Reizvoll ist eine Fahrt über den viertgrößten deutschen See mit der Weißen Flotte, die auch am Zippendorfer Sandstrand andockt, wo sich Einheimische und Gäste sonnen können – mit Blick auf die fernen Türme des Schlosses, denn ohne das geht ja in Schwerin fast nichts.

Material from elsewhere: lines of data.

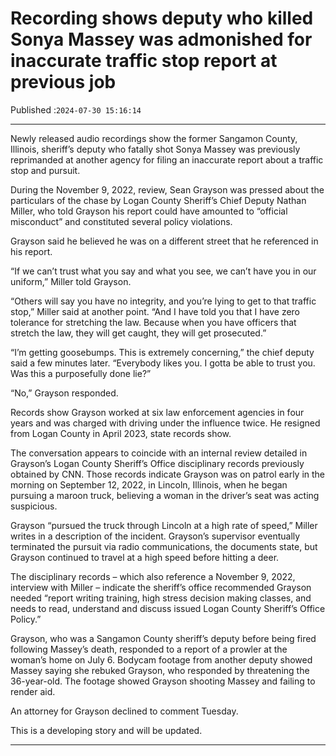 # Recording shows deputy who killed Sonya Massey was admonished for inaccurate traffic stop report at previous job

Published :`2024-07-30 15:16:14`

---

Newly released audio recordings show the former Sangamon County, Illinois, sheriff’s deputy who fatally shot Sonya Massey was previously reprimanded at another agency for filing an inaccurate report about a traffic stop and pursuit.

During the November 9, 2022, review, Sean Grayson was pressed about the particulars of the chase by Logan County Sheriff’s Chief Deputy Nathan Miller, who told Grayson his report could have amounted to “official misconduct” and constituted several policy violations.

Grayson said he believed he was on a different street that he referenced in his report.

“If we can’t trust what you say and what you see, we can’t have you in our uniform,” Miller told Grayson.

“Others will say you have no integrity, and you’re lying to get to that traffic stop,” Miller said at another point. “And I have told you that I have zero tolerance for stretching the law. Because when you have officers that stretch the law, they will get caught, they will get prosecuted.”

“I’m getting goosebumps. This is extremely concerning,” the chief deputy said a few minutes later. “Everybody likes you. I gotta be able to trust you. Was this a purposefully done lie?”

“No,” Grayson responded.

Records show Grayson worked at six law enforcement agencies in four years and was charged with driving under the influence twice. He resigned from Logan County in April 2023, state records show.

The conversation appears to coincide with an internal review detailed in Grayson’s Logan County Sheriff’s Office disciplinary records previously obtained by CNN. Those records indicate Grayson was on patrol early in the morning on September 12, 2022, in Lincoln, Illinois, when he began pursuing a maroon truck, believing a woman in the driver’s seat was acting suspicious.

Grayson “pursued the truck through Lincoln at a high rate of speed,” Miller writes in a description of the incident. Grayson’s supervisor eventually terminated the pursuit via radio communications, the documents state, but Grayson continued to travel at a high speed before hitting a deer.

The disciplinary records – which also reference a November 9, 2022, interview with Miller – indicate the sheriff’s office recommended Grayson needed “report writing training, high stress decision making classes, and needs to read, understand and discuss issued Logan County Sheriff’s Office Policy.”

Grayson, who was a Sangamon County sheriff’s deputy before being fired following Massey’s death, responded to a report of a prowler at the woman’s home on July 6. Bodycam footage from another deputy showed Massey saying she rebuked Grayson, who responded by threatening the 36-year-old. The footage showed Grayson shooting Massey and failing to render aid.

An attorney for Grayson declined to comment Tuesday.

This is a developing story and will be updated.

---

Info: Buga-Rahmenprogramm: Bis zum Ende der Bundesgartenschau 2009 am 11. Oktober gibt es viele Veranstaltungen auf dem Ausstellungsgelände rund um Schloss und See, so ein Jazz- und ein Blaskapellenfestival, Folk und klassische Musik, ein Tanzfest und einen Volkstanztag, Gastspiele von Patricia Kaas und Zirkus Roncalli. Die Buga-Tageskarte kostet zwischen 14 und 16 Euro, Kinder zahlen vier Euro, Tel. 03 85/2 00 94 44, http://www.buga-2009.de

Schlossfestspiele: Das mecklenburgische Staatstheater bringt zur Buga zwei Inszenierungen auf die Freilichtbühne am Alten Garten: vom 26. Juni bis 31. Juli Mozarts "Zauberflöte", vom 8. bis 30. August das Musical "Sorbas" mit Gojko Mitic in der Titelrolle, Kartentelefon 03 85/5 30 01 23.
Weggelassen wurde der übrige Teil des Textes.